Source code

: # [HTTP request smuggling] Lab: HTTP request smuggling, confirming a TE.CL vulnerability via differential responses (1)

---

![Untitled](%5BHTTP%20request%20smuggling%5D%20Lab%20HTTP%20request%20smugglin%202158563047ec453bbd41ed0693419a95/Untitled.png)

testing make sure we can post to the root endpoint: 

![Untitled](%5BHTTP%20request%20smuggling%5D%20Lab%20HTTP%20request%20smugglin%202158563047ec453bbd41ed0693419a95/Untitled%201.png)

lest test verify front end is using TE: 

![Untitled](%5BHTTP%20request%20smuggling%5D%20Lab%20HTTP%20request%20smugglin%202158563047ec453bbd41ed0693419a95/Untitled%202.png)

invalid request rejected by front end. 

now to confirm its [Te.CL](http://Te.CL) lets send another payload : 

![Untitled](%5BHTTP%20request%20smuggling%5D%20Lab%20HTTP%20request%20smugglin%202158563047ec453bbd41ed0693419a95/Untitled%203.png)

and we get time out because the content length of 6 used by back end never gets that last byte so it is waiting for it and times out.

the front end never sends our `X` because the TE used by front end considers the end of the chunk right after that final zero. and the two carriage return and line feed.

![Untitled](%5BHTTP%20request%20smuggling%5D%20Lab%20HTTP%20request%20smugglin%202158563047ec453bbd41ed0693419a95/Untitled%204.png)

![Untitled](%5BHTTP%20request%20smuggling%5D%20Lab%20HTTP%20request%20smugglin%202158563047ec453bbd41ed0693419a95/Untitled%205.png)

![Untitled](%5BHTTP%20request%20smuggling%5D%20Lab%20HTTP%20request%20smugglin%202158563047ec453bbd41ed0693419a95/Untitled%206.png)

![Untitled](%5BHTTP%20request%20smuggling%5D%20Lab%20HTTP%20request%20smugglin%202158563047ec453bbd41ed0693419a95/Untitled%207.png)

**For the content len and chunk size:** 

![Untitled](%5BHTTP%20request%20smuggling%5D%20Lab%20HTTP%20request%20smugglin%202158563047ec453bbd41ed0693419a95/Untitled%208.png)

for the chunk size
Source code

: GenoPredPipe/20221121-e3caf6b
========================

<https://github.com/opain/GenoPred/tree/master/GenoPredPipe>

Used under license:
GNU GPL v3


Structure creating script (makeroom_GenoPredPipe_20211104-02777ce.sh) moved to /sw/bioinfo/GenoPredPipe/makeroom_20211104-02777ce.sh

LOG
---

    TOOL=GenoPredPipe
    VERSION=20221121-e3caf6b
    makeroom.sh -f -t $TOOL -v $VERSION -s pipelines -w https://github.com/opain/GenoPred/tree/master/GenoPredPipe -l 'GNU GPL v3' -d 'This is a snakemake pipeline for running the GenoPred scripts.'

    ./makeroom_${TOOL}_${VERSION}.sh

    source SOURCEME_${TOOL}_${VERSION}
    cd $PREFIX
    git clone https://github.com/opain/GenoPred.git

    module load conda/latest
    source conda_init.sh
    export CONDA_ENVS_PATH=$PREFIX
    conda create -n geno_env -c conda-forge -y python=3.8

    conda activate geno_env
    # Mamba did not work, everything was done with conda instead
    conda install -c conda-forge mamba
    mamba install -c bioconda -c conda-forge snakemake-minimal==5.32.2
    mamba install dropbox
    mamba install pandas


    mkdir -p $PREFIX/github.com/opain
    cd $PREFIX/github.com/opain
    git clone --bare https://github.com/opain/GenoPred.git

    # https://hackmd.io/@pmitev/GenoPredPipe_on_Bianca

────────────────────────────────────────

Task -
Look above for the line containing "export CONDA_ENVS_PATH=$PREFIX" and the line containing "conda install -c conda-forge mamba". Transcribe both, with the lines between them, exactly.

Written response -
    export CONDA_ENVS_PATH=$PREFIX
    conda create -n geno_env -c conda-forge -y python=3.8

    conda activate geno_env
    # Mamba did not work, everything was done with conda instead
    conda install -c conda-forge mamba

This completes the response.